Dieses Bad in der Menge der Gleichgesinnten gibt offenbar allen Beteiligten ein Gefühl der Erhabenheit, das auch uns ein Stück weit erfasst hat. Jahrzehntelang musste ich mich in meiner Generation und vor allem auch unter Jüngeren als weitgehender Flugvermeider und beinahe Auto-Hasser wie eine notorische Spaßbremse fühlen. Und nun das. Jedoch steigen, wenn ich die vielen Familien mit kleinen Kindern sehe, dann doch allerhand Bedenken und Fragen in mir hoch, auf die ich keine Antworten finde. Darf man kleine Kinder so für politische Zwecke instrumentalisieren? Auf Pegida-Demos z.B. empfindet man so etwas doch zurecht als besonders abscheulich. Und werden diese engagierten Menschen, die sich doch nach allen soziologischen Erkenntnissen vorwiegend aus der gehobenen und gebildeten bürgerlichen Mittelschicht rekrutieren und dadurch nachweislich einen besonders tiefen ökologischen Fußabdruck hinterlassen, nun plötzlich alle ihren Lebensstil völlig umkrempeln? Werden sie nun allesamt auf den gediegenen Flugzeug-Familienurlaub am Mittelmeer verzichten und stattdessen mit dem Fahrrad an die Mecklenburgische Seenplatte fahren? Werden sie jetzt statt der gesunden, aber ökologisch desaströsen Avocados aus Südamerika lieber regionalen Beelitzer Spargel essen?

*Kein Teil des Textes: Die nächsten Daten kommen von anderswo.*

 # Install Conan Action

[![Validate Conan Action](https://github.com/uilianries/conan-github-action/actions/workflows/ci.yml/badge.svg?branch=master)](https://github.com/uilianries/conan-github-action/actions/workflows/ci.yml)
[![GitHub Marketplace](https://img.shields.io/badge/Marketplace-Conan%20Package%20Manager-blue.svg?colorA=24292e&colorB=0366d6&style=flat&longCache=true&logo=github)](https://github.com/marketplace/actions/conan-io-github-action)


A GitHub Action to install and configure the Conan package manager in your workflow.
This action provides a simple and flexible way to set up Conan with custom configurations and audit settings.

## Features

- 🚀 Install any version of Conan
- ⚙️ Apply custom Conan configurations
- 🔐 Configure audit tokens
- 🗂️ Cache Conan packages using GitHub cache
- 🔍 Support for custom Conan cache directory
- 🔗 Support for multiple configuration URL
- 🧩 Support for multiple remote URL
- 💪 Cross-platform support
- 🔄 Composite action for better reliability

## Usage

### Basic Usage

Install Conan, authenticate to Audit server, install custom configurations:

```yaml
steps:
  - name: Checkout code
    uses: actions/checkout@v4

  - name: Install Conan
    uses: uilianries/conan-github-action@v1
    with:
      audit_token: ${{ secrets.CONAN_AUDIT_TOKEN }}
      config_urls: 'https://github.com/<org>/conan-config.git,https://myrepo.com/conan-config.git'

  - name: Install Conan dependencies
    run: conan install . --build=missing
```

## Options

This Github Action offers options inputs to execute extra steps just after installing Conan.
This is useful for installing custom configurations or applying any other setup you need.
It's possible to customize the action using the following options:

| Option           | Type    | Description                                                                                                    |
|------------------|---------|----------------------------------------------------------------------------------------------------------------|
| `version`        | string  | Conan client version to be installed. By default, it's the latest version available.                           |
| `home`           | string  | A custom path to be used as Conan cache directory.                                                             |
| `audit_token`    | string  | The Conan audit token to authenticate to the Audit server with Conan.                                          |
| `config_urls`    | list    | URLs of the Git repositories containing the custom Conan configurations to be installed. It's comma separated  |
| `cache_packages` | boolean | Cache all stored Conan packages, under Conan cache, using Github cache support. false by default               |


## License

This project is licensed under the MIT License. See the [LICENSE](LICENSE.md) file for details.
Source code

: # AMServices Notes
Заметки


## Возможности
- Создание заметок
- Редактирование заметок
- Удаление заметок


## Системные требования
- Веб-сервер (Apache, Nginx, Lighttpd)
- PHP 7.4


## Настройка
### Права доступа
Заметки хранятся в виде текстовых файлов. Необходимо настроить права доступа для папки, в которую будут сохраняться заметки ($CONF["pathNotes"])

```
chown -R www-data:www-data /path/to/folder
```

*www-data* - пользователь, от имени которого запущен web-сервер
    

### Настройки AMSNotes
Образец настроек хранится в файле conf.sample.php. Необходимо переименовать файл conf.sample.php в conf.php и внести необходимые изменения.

Neben uns packt ein Mann im Mehr-Klimaschutz-T-Shirt seine mitgebrachten Brote aus. Sie sind ausgerechnet in Aluminium-Folie eingewickelt. Also das geht ja nun gar nicht!! Aber andere mit moralisch erhobenem Zeigefinger belehren wollen, das wäre im Zweifel noch schlimmer. Wir sagen also nichts dazu und wissen: Es gibt noch viel zu tun!